The default tree prep is sorting LeetCode's tree tag by acceptance rate, doing the top 40, and hoping the patterns transfer. They mostly don't. Tree problems feel unpredictable because the practice was organised by popularity, not by mechanism. Every binary tree interview problem is moving information through the tree in one of six ways, and once the six are visible, fifteen problems give more coverage than forty random ones.

TL;DR: Binary tree interview problems cluster around six traversal patterns: preorder, postorder, root to leaf, level order, lowest common ancestor, and simultaneous traversal. Two problems per pattern is enough for interview-grade coverage. The trick is to practice in pattern order, not difficulty order.

The six patterns that cover the binary tree interview space

Every tree problem is a question about how information has to move. Preorder pushes information down from parent to child. Postorder pushes it up from child to parent.
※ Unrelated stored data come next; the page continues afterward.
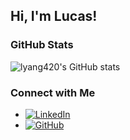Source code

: ## Hi, I'm Lucas! 

### GitHub Stats

![lyang420's GitHub stats](https://github-readme-stats.vercel.app/api?username=lyang420&show_icons=true&count_private=true&theme=radical)

### Connect with Me

* [![LinkedIn](https://img.shields.io/badge/-LinkedIn-0A66C2?style=flat&logo=linkedin&logoColor=white)](https://www.linkedin.com/in/lucas-yang/)
* [![GitHub](https://img.shields.io/badge/-GitHub-181717?style=flat&logo=github)](https://github.com/lyang420)
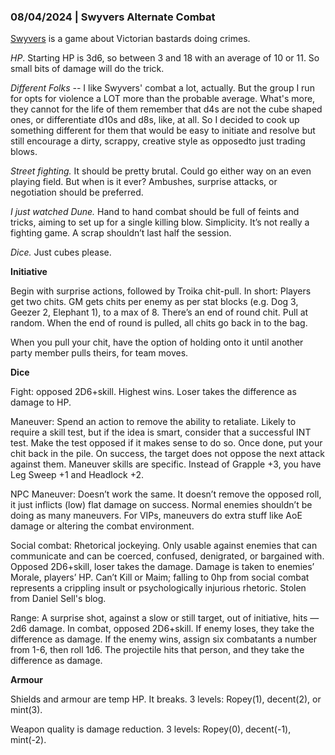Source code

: ### 08/04/2024 | Swyvers Alternate Combat

[Swyvers](https://www.swyvers.com) is a game about Victorian bastards doing crimes.

*HP*. Starting HP is 3d6, so between 3 and 18 with an average of 10 or 11. So small bits of damage will do the trick.

*Different Folks --* I like Swyvers' combat a lot, actually. But the group I run for opts for violence a LOT more than the probable average. What's more, they cannot for the life of them remember that d4s are not the cube shaped ones, or differentiate d10s and d8s, like, at all. So I decided to cook up something different for them that would be easy to initiate and resolve but still encourage a dirty, scrappy, creative style as opposedto just trading blows.

*Street fighting.* It should be pretty brutal. Could go either way on an even playing field. But when is it ever? Ambushes, surprise attacks, or negotiation should be preferred.

*I just watched Dune.* Hand to hand combat should be full of feints and tricks, aiming to set up for a single killing blow.
Simplicity. It’s not really a fighting game. A scrap shouldn’t last half the session.

*Dice.* Just cubes please.

**Initiative**

Begin with surprise actions, followed by Troika chit-pull. In short: Players get two chits. GM gets chits per enemy as per stat blocks (e.g. Dog 3, Geezer 2, Elephant 1), to a max of 8. There’s an end of round chit. Pull at random. When the end of round is pulled, all chits go back in to the bag.

When you pull your chit, have the option of holding onto it until another party member pulls theirs, for team moves.

**Dice**

Fight: opposed 2D6+skill. Highest wins. Loser takes the difference as damage to HP.

Maneuver: Spend an action to remove the ability to retaliate. Likely to require a skill test, but if the idea is smart, consider that a successful INT test. Make the test opposed if it makes sense to do so. Once done, put your chit back in the pile. On success, the target does not oppose the next attack against them. Maneuver skills are specific. Instead of Grapple +3, you have Leg Sweep +1 and Headlock +2.

NPC Maneuver: Doesn’t work the same. It doesn’t remove the opposed roll, it just inflicts (low) flat damage on success. Normal enemies shouldn’t be doing as many maneuvers. For VIPs, maneuvers do extra stuff like AoE damage or altering the combat environment. 

Social combat: Rhetorical jockeying. Only usable against enemies that can communicate and can be coerced, confused, denigrated, or bargained with. Opposed 2D6+skill, loser takes the damage. Damage is taken to enemies’ Morale, players’ HP. Can’t Kill or Maim; falling to 0hp from social combat represents a crippling insult or psychologically injurious rhetoric. Stolen from Daniel Sell's blog.

Range: A surprise shot, against a slow or still target, out of initiative, hits — 2d6 damage. In combat, opposed 2D6+skill. If enemy loses, they take the difference as damage. If the enemy wins, assign six combatants a number from 1-6, then roll 1d6. The projectile hits that person, and they take the difference as damage. 

**Armour**

Shields and armour are temp HP. It breaks. 3 levels: Ropey(1), decent(2), or mint(3). 

Weapon quality is damage reduction. 3 levels: Ropey(0), decent(-1), mint(-2).
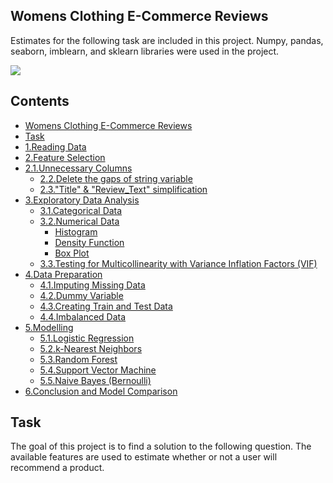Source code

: ## Womens Clothing E-Commerce Reviews
Estimates for the following task are included in this project. Numpy, pandas, seaborn, imblearn, and sklearn libraries were used in the project.

![](https://www.bworldonline.com/wp-content/uploads/2021/07/fashion-ecommerce-640x427.jpg)

## Contents
+ [Womens Clothing E-Commerce Reviews](#Womens-Clothing-E-Commerce-Reviews)
+ [Task](#Task)
+ [1.Reading Data](#1.Reading-Data)
+ [2.Feature Selection](#2.Feature-Selection)
+ [2.1.Unnecessary Columns](#2.1.Unnecessary-Columns)
    + [2.2.Delete the gaps of string variable](#2.2.Delete-the-gaps-of-string-variable)
    + [2.3."Title" & "Review_Text" simplification](#2.3."Title"-&-"Review_Text"-simplification)
+ [3.Exploratory Data Analysis](#3.Exploratory-Data-Analysis)
    + [3.1.Categorical Data](#3.1.Categorical-Data)
    + [3.2.Numerical Data](#3.2.Numerical-Data)
         + [Histogram](#Histogram)
         + [Density Function](#Density-Function)
         + [Box Plot](#Box-Plot)
    + [3.3.Testing for Multicollinearity with Variance Inflation Factors (VIF)](#3.3.Testing-for-Multicollinearity-with-Variance-Inflation-Factors-(VIF))
+ [4.Data Preparation](#4.Data-Preparation)
    + [4.1.Imputing Missing Data](#4.1.Imputing-Missing-Data)
    + [4.2.Dummy Variable](#4.2.Dummy-Variable)
    + [4.3.Creating Train and Test Data](#4.3.Creating-Train-and-Test-Data)
    + [4.4.Imbalanced Data](#4.4.Imbalanced-Data)
+ [5.Modelling](#5.Modelling)
    + [5.1.Logistic Regression](#5.1.Logistic-Regression)
    + [5.2.k-Nearest Neighbors](#5.2.k-Nearest-Neighbors)
    + [5.3.Random Forest](#5.3.Random-Forest)
    + [5.4.Support Vector Machine](#5.4.Support-Vector-Machine)
    + [5.5.Naive Bayes (Bernoulli)](#5.5.Naive-Bayes-(Bernoulli))
+ [6.Conclusion and Model Comparison](#6.Conclusion-and-Model-Comparison)

## Task
The goal of this project is to find a solution to the following question. The available features are used to estimate whether or not a user will recommend a product.
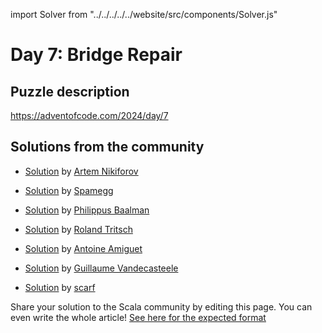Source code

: import Solver from "../../../../../website/src/components/Solver.js"

# Day 7: Bridge Repair

## Puzzle description

https://adventofcode.com/2024/day/7

## Solutions from the community
- [Solution](https://github.com/nikiforo/aoc24/blob/main/src/main/scala/io/github/nikiforo/aoc24/D7T2.scala) by [Artem Nikiforov](https://github.com/nikiforo)

- [Solution](https://github.com/spamegg1/aoc/blob/master/2024/07/07.worksheet.sc#L82) by [Spamegg](https://github.com/spamegg1/)
- [Solution](https://github.com/Philippus/adventofcode/blob/main/src/main/scala/adventofcode2024/Day07.scala) by [Philippus Baalman](https://github.com/philippus)
- [Solution](https://github.com/rolandtritsch/scala3-aoc-2024/blob/trunk/src/aoc2024/Day07.scala) by [Roland Tritsch](https://github.com/rolandtritsch)
- [Solution](https://github.com/aamiguet/advent-2024/blob/main/src/main/scala/ch/aamiguet/advent2024/Day7.scala) by [Antoine Amiguet](https://github.com/aamiguet)
- [Solution](https://github.com/guycastle/advent_of_code/blob/main/src/main/scala/aoc2024/day07/DaySeven.scala) by [Guillaume Vandecasteele](https://github.com/guycastle)
- [Solution](https://github.com/scarf005/aoc-scala/blob/main/2024/day07.scala) by [scarf](https://github.com/scarf005)

Share your solution to the Scala community by editing this page.
You can even write the whole article! [See here for the expected format](https://github.com/scalacenter/scala-advent-of-code/discussions/424)

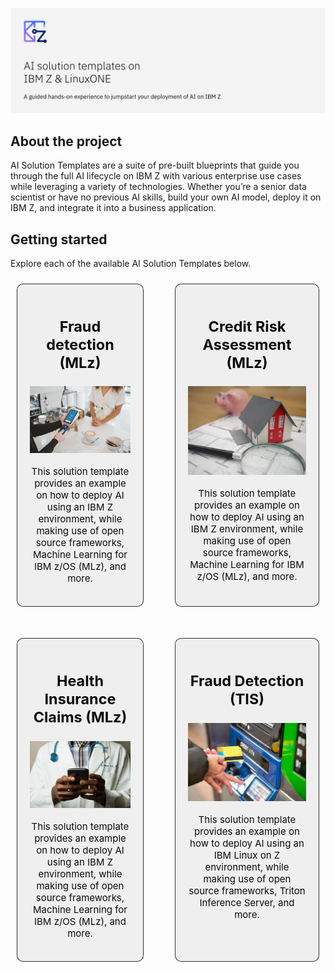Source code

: ![alt text](./imgs/heading.jpg 'AI solution templates on IBM Z & LinuxONE')

## About the project
AI Solution Templates are a suite of pre-built blueprints that guide you through the full AI lifecycle on IBM Z with various enterprise use cases while leveraging a variety of technologies. Whether you’re a senior data scientist or have no previous AI skills, build your own AI model, deploy it on IBM Z, and integrate it into a business application.

## Getting started
Explore each of the available AI Solution Templates below.

<style>
.grid-container {
  display: grid;
  gap: 50px;
  grid-template-columns: auto auto;
  padding: 10px;
}

.grid-item {
  background-color: rgba(235, 235, 235, 0.8);
  border: 1px solid rgba(0, 0, 0, 0.8);
  padding: 20px;
  font-size: 20px;
  text-align: center;
  color: #0c0c0d;
  border-radius: 10px;
}

.grid-item p {
    font-size: 15px;
}
</style>

<div class="grid-container">
  <div class="grid-item">
    <h3>Fraud detection (MLz)</h3>
    <a href="https://github.com/ambitus/aionz-st-fraud-detection"><img src="./imgs/clay-banks-c2a0TydMlAs-unsplash.jpg"></img></a>
    <p>This solution template provides an example on how to deploy AI using an IBM Z environment, while making use of open source frameworks, Machine Learning for IBM z/OS (MLz), and more.</p>
  </div>
  <div class="grid-item">
    <h3>Credit Risk Assessment (MLz)</h3>
    <a href="https://github.com/ambitus/aionz-st-credit-risk-assessment"><img src="./imgs/tierra-mallorca-NpTbVOkkom8-unsplash.jpg"></img></a>
    <p>This solution template provides an example on how to deploy AI using an IBM Z environment, while making use of open source frameworks, Machine Learning for IBM z/OS (MLz), and more.</p>
  </div>
  <div class="grid-item">
    <h3>Health Insurance Claims (MLz)</h3>
    <a href="https://github.com/ambitus/aionz-st-health-insurance-claims"><img src="./imgs/national-cancer-institute-L8tWZT4CcVQ-unsplash.jpg"></img></a>
    <p>This solution template provides an example on how to deploy AI using an IBM Z environment, while making use of open source frameworks, Machine Learning for IBM z/OS (MLz), and more.</p>
  </div>  
  <div class="grid-item">
    <h3>Fraud Detection (TIS)</h3>
    <a href="https://github.com/ambitus/aionz-st-fraud-detection-tis"><img src="./imgs/giovanni-gagliardi-b1omwFGldMU-unsplash.jpg"></img></a>
    <p>This solution template provides an example on how to deploy AI using an IBM Linux on Z environment, while making use of open source frameworks, Triton Inference Server, and more.</p>
  </div>
</div>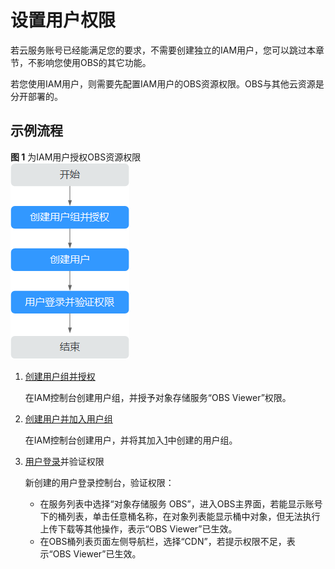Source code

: # 设置用户权限<a name="zh-cn_topic_0045829068"></a>

若云服务账号已经能满足您的要求，不需要创建独立的IAM用户，您可以跳过本章节，不影响您使用OBS的其它功能。

若您使用IAM用户，则需要先配置IAM用户的OBS资源权限。OBS与其他云资源是分开部署的。

## 示例流程<a name="section12521716448"></a>

**图 1**  为IAM用户授权OBS资源权限<a name="obs_03_0122_fig292324264713"></a>  
![](figures/为IAM用户授权OBS资源权限.png "为IAM用户授权OBS资源权限")

1.  <a name="obs_03_0122_li64462106181"></a>[创建用户组并授权](https://support.huaweicloud.com/usermanual-iam/zh-cn_topic_0046611269.html)

    在IAM控制台创建用户组，并授予对象存储服务“OBS Viewer”权限。

2.  [创建用户并加入用户组](https://support.huaweicloud.com/usermanual-iam/zh-cn_topic_0046611303.html)

    在IAM控制台创建用户，并将其加入[1](#obs_03_0122_li64462106181)中创建的用户组。

3.  [用户登录](https://support.huaweicloud.com/usermanual-iam/iam_01_0552.html)并验证权限

    新创建的用户登录控制台，验证权限：

    -   在服务列表中选择“对象存储服务 OBS”，进入OBS主界面，若能显示账号下的桶列表，单击任意桶名称，在对象列表能显示桶中对象，但无法执行上传下载等其他操作，表示“OBS Viewer”已生效。
    -   在OBS桶列表页面左侧导航栏，选择“CDN”，若提示权限不足，表示“OBS Viewer”已生效。


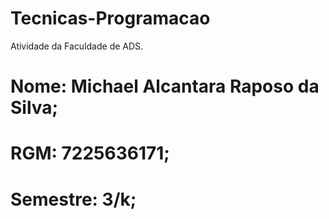 # Tecnicas-Programacao
Atividade da Faculdade de ADS.
# Nome: Michael Alcantara Raposo da Silva;
# RGM: 7225636171;
# Semestre: 3/k;
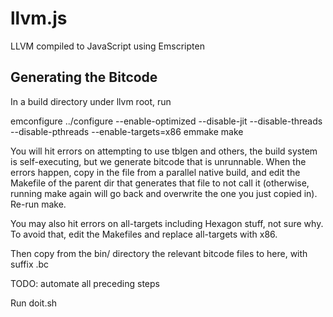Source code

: llvm.js
=======

LLVM compiled to JavaScript using Emscripten


Generating the Bitcode
----------------------

In a build directory under llvm root, run

  emconfigure ../configure --enable-optimized --disable-jit --disable-threads --disable-pthreads --enable-targets=x86
  emmake make

You will hit errors on attempting to use tblgen and others, the build system is self-executing, but we generate bitcode that is unrunnable. When the errors happen, copy in the file from a parallel native build, and edit the Makefile of the parent dir that generates that file to not call it (otherwise, running make again will go back and overwrite the one you just copied in). Re-run make.

You may also hit errors on all-targets including Hexagon stuff, not sure why. To avoid that, edit the Makefiles and replace all-targets with x86.

Then copy from the bin/ directory the relevant bitcode files to here, with suffix .bc

TODO: automate all preceding steps

Run doit.sh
Root to leaf accumulates state along a single path. Level order processes nodes layer by layer with a queue. Lowest common ancestor is about which subtrees contain which targets. Simultaneous traversal walks two trees in parallel to compare or merge structure.

  • Preorder. Information flows down. Pass current state into the recursive call.
  • Postorder. Information flows up. Compute the answer from what the children return.
  • Root to leaf. State accumulates along a path. Backtrack after each child.
  • Level order. Use a queue. Process all nodes at depth d before any at depth d+1.
  • Lowest common ancestor. Recursive search. Return a target on the way back up.
  • Simultaneous traversal. Two trees, one walk. Compare or merge at every step.

Two problems per pattern is the right calibration. The first problem teaches the mechanism. The second forces a variation that reveals whether the mechanism transferred or got memorised. Past two, the marginal practice value drops fast, because the third problem in a pattern usually just rehearses what the second one already established.

Stateful postorder, where the medium and hard problems live

Most of the medium and hard binary tree problems are stateful postorder. The recursion returns something the parent needs (usually height), but the answer lives in a variable updated at each node. That split between "what the function returns" and "what you care about" is what makes the pattern hard to grasp from one problem alone.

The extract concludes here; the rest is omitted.